• To do:
Beneath this task are records; state how many of their lines hold the word "Pryv", and nothing else.

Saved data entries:

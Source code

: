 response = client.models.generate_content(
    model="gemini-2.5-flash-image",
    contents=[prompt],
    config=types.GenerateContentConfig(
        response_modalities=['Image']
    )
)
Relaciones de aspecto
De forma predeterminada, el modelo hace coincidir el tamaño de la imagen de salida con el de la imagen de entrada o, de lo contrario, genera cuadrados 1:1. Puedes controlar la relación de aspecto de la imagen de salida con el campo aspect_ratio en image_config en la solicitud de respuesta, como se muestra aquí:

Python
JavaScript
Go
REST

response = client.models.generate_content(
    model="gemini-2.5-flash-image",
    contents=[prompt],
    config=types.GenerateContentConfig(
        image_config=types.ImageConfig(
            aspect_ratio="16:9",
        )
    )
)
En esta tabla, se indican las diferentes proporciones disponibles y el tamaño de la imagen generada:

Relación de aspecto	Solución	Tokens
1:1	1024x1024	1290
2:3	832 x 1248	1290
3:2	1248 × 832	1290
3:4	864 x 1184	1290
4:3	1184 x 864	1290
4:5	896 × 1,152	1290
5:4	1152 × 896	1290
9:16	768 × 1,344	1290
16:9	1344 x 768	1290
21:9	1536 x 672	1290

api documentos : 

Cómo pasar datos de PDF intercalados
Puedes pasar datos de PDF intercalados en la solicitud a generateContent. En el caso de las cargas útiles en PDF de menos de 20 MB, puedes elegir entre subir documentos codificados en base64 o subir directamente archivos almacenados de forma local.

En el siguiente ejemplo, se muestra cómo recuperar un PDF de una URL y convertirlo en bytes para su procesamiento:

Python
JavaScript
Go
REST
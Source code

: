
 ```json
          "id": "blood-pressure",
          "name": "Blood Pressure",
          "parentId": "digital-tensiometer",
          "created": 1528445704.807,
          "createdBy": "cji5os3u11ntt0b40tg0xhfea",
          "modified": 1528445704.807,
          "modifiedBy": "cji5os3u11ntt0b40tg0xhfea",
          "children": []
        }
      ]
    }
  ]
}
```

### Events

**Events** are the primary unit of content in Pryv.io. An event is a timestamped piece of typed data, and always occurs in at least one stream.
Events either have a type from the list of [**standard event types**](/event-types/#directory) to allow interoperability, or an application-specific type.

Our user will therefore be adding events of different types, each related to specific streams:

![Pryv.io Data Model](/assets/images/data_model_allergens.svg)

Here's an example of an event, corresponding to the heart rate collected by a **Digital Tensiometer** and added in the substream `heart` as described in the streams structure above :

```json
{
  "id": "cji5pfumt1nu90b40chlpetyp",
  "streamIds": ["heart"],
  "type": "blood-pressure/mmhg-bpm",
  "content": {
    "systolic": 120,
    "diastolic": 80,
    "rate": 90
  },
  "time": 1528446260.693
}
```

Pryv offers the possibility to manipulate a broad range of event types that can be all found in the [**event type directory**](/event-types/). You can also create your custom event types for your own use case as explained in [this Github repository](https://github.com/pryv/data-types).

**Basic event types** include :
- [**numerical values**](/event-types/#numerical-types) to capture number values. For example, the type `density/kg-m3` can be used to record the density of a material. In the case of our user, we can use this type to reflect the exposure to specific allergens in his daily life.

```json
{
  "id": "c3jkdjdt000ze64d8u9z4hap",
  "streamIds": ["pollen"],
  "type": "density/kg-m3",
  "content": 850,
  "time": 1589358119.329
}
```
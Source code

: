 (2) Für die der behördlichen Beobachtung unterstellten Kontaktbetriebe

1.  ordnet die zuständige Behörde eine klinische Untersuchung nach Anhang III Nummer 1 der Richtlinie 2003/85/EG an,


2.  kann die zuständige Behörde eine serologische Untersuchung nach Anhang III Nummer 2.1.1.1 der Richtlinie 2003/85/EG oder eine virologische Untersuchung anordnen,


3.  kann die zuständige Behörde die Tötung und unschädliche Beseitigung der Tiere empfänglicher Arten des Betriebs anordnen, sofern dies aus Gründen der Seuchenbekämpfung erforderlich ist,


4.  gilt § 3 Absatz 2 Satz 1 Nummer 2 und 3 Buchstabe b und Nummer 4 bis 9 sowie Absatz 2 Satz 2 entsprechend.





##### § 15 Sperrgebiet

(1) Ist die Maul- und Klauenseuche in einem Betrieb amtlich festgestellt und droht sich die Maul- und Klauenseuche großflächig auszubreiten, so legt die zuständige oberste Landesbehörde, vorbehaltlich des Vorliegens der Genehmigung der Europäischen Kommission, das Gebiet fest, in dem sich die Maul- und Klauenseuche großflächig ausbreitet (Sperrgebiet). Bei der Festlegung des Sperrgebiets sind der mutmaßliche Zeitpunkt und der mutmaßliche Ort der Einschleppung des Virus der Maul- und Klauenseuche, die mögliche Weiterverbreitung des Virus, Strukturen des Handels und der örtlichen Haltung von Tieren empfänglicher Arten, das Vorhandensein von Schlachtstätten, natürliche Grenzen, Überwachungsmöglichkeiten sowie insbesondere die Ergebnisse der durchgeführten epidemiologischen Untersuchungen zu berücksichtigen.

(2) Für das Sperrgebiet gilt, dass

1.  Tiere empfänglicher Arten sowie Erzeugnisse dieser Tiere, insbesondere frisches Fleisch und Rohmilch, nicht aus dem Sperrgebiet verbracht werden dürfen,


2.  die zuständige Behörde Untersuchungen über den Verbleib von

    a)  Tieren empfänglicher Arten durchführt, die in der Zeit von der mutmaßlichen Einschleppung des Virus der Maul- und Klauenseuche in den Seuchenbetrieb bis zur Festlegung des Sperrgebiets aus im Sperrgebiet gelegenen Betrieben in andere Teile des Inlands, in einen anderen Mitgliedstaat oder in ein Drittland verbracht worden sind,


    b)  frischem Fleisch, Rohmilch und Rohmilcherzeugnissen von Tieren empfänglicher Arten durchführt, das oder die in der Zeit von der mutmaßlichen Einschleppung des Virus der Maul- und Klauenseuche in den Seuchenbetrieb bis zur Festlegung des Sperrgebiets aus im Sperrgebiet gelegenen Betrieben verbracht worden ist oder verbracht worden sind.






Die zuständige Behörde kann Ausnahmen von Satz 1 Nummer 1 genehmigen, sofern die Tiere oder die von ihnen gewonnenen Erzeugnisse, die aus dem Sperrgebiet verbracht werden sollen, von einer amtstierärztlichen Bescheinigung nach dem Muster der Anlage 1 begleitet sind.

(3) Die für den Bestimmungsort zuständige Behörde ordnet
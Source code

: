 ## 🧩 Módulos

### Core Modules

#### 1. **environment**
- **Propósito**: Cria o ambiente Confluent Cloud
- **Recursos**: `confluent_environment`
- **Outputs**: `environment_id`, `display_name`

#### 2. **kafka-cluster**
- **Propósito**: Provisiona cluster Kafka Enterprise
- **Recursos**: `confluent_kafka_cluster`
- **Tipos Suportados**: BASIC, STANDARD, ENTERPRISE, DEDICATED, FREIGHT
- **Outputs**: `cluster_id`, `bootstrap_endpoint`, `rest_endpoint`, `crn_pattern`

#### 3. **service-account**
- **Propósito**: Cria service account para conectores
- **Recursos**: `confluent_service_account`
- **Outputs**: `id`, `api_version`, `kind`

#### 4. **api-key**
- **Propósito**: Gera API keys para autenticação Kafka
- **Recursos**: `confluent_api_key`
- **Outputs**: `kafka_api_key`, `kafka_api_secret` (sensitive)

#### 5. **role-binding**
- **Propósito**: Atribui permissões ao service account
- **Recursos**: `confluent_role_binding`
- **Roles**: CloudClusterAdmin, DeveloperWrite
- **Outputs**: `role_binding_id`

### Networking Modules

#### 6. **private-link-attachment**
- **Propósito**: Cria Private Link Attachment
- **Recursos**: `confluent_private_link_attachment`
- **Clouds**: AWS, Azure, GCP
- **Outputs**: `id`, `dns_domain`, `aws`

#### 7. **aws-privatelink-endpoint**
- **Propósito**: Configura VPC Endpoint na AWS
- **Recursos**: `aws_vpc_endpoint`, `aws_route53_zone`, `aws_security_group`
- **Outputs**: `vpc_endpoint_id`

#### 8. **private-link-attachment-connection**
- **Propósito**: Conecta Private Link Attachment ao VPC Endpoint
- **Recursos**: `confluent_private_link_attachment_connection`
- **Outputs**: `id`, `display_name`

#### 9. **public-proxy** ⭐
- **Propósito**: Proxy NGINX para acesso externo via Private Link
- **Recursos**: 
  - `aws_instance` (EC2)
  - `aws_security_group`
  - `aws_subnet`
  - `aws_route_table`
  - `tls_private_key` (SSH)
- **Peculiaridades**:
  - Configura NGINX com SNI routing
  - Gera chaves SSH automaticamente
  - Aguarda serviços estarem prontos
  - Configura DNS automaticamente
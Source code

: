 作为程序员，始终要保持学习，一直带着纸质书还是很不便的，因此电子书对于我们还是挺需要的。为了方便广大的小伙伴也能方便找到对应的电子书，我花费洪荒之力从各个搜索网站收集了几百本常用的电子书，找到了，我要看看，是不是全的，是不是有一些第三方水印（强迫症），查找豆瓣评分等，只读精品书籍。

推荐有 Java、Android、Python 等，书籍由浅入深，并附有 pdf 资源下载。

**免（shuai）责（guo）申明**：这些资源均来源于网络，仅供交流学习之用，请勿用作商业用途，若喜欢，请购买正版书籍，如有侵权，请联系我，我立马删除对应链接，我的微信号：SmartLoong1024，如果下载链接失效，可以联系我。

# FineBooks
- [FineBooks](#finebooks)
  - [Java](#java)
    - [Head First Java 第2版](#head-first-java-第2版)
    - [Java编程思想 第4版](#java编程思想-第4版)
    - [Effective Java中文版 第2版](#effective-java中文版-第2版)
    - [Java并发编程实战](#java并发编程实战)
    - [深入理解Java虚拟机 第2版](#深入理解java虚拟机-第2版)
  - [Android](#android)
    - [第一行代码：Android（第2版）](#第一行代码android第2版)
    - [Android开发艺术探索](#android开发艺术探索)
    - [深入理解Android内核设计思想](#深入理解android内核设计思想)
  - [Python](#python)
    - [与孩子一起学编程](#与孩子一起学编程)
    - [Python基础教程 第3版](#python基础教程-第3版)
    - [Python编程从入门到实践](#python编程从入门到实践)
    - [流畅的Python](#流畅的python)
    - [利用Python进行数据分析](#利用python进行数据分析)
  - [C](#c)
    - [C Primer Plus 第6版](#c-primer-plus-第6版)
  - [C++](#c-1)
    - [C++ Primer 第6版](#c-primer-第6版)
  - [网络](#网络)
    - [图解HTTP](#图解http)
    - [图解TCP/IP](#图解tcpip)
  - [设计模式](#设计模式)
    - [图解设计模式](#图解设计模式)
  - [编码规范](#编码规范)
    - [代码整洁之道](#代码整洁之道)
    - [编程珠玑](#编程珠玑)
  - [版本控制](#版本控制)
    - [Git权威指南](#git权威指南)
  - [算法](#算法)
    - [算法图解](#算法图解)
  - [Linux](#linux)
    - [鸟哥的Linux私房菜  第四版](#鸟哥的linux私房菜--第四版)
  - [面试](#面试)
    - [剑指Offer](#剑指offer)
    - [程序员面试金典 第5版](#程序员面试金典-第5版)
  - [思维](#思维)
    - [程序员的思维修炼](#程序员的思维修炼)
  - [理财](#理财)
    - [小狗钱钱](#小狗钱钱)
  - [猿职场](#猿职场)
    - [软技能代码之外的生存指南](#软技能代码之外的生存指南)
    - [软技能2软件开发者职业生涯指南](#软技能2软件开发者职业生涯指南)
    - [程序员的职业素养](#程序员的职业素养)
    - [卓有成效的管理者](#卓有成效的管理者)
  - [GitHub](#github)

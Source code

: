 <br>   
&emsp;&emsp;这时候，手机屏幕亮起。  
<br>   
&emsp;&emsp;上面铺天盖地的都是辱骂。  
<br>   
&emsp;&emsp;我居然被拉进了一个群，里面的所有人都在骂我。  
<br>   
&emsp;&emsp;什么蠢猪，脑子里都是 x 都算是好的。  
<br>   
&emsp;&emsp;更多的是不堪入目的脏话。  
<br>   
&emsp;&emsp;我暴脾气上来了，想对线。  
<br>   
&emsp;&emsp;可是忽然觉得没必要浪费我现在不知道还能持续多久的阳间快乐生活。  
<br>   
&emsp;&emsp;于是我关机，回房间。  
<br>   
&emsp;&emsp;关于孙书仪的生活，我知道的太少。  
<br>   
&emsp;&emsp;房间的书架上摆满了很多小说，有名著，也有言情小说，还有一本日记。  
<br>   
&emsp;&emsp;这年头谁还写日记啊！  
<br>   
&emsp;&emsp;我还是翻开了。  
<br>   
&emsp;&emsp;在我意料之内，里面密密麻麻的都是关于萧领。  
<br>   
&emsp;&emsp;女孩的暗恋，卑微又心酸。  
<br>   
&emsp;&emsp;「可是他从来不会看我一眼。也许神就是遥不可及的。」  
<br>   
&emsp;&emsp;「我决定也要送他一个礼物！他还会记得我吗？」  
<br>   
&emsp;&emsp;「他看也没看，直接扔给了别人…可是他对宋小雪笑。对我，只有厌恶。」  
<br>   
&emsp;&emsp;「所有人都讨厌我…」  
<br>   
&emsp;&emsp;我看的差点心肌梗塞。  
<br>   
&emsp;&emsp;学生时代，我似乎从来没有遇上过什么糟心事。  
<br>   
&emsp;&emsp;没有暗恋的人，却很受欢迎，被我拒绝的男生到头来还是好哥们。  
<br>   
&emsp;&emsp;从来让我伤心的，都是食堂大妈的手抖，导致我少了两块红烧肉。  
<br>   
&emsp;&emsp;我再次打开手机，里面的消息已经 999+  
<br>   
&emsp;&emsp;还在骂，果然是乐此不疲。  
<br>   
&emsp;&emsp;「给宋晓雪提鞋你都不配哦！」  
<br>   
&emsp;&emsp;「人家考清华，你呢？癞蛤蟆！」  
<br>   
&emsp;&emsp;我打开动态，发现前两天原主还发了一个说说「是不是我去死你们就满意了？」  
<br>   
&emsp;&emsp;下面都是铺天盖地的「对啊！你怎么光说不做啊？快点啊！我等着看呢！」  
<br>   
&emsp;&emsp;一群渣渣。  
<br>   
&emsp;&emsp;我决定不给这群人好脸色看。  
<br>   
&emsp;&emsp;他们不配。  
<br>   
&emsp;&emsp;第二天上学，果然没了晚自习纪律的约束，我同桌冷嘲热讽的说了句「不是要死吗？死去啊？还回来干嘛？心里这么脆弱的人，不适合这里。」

• Task answer:
3